Disney said to cut jobs, plan less movies
Report says that movie giant will cut annual film production from 18 movies to eight.
July 12 2006: 4:42 PM EDT
LOS ANGELES (Reuters) -- Disney was tight-lipped Wednesday about a report that it plans to slash annual movie production by more than half and eliminate jobs to trim costs and improve shareholder returns.
The plan to sharply cut annual film production from 18 films to eight surfaced in an unsourced report in show business newspaper
Variety late Tuesday.
A Disney spokeswoman said the company would not discuss the
Variety article or comment on impending job cuts.
"We are constantly evaluating our business," Disney spokeswoman Heidi Trotta said Wednesday.
The move comes despite a record weekend box office run of $132 million for Disney's "Pirates of the Caribbean: Dead Man's Chest." Wall Street analysts this week had begun to review estimates for Disney earnings due to the blockbuster ticket sales.
Variety said all movies would be branded under the Disney logo, diminishing the role of its Touchstone and Miramax film divisions, which produce movies for older and art house audiences.
The studio also plans to "substantially" cut its workforce as part of an overhaul planned by Walt Disney Studios Chairman Dick Cook, the report said.
Cook has been working for several months on a plan to resurrect the studio division, whose year-over-year revenue comparisons have been down for the last four quarters.
Variety said the new overhaul would involve deeper cuts than previously anticipated.
Sanders Morris Harris analyst David Miller said Disney could stand to cut expenses, despite the ticket sales seen from "Pirates" or the animated feature, "Cars."
"The internal rate of return (for the studio division) is not shareholder friendly," Miller said. "Obviously, even though 'Cars' or 'Pirates' were big successes, the internal rate of return was insufficient."
But whittling down its movie slate does not necessarily mean the company will change its overall spending on filmed entertainment, he said.
"It really comes down to how do you want to allocate your capital," Miller said. "Do you want to allocate that over 18 films, in which the films cost less, or eight films that cost more?
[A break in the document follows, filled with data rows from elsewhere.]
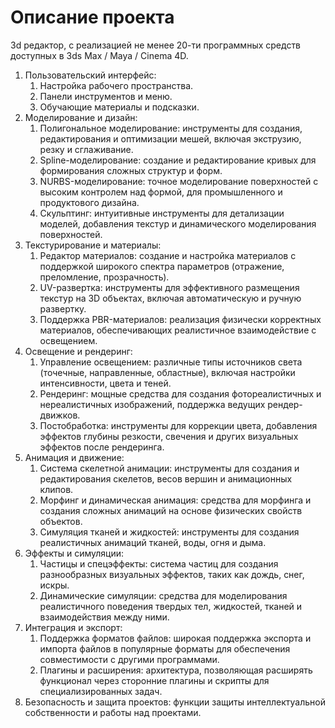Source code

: # Описание проекта

3d редактор, с реализацией не менее 20-ти программных средств доступных в 3ds Max / Maya / Cinema 4D.

1.	Пользовательский интерфейс:
    1.	Настройка рабочего пространства.
    2.	Панели инструментов и меню.
    3.	Обучающие материалы и подсказки.
2.	Моделирование и дизайн:
    1.	Полигональное моделирование: инструменты для создания, редактирования и оптимизации мешей, включая экструзию, резку и сглаживание.
    2.	Spline-моделирование: создание и редактирование кривых для формирования сложных структур и форм.
    3.	NURBS-моделирование: точное моделирование поверхностей с высоким контролем над формой, для промышленного и продуктового дизайна.
    4.	Скульптинг: интуитивные инструменты для детализации моделей, добавления текстур и динамического моделирования поверхностей.
3.	Текстурирование и материалы:
    1.	Редактор материалов: создание и настройка материалов с поддержкой широкого спектра параметров (отражение, преломление, прозрачность).
    2.	UV-развертка: инструменты для эффективного размещения текстур на 3D объектах, включая автоматическую и ручную развертку.
    3.	Поддержка PBR-материалов: реализация физически корректных материалов, обеспечивающих реалистичное взаимодействие с освещением.
4.	Освещение и рендеринг:
    1.	Управление освещением: различные типы источников света (точечные, направленные, областные), включая настройки интенсивности, цвета и теней.
    2.	Рендеринг: мощные средства для создания фотореалистичных и нереалистичных изображений, поддержка ведущих рендер-движков.
    3.	Постобработка: инструменты для коррекции цвета, добавления эффектов глубины резкости, свечения и других визуальных эффектов после рендеринга.
5.	Анимация и движение:
    1.	Система скелетной анимации: инструменты для создания и редактирования скелетов, весов вершин и анимационных клипов.
    2.	Морфинг и динамическая анимация: средства для морфинга и создания сложных анимаций на основе физических свойств объектов.
    3.	Симуляция тканей и жидкостей: инструменты для создания реалистичных анимаций тканей, воды, огня и дыма.
6.	Эффекты и симуляции:
    1.	Частицы и спецэффекты: система частиц для создания разнообразных визуальных эффектов, таких как дождь, снег, искры.
    2.	Динамические симуляции: средства для моделирования реалистичного поведения твердых тел, жидкостей, тканей и взаимодействия между ними.
7.	Интеграция и экспорт:
    1.	Поддержка форматов файлов: широкая поддержка экспорта и импорта файлов в популярные форматы для обеспечения совместимости с другими программами.
    2.	Плагины и расширения: архитектура, позволяющая расширять функционал через сторонние плагины и скрипты для специализированных задач.
8.	Безопасность и защита проектов: функции защиты интеллектуальной собственности и работы над проектами.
It could be that Disney sees a higher rate of return from tent pole films than from smaller films."
Tom Sherak, a partner at Revolution Studios and former chairman of 20th Century Fox Domestic Film Group, said studios are moving to cut films with "mid-range" budgets.
"The pictures that studios really get hurt on are the middle of the road films, not the big budget pictures," Sherak told Reuters. "The $50 to $60 million pictures that go out and gross $20 million. A big action movie that doesn't ... live up to its potential here, goes out and doubles its take internationally."
Shares of
Disney (
Charts) fell 1 percent to $29.93 Wednesday on the New York Stock Exchange.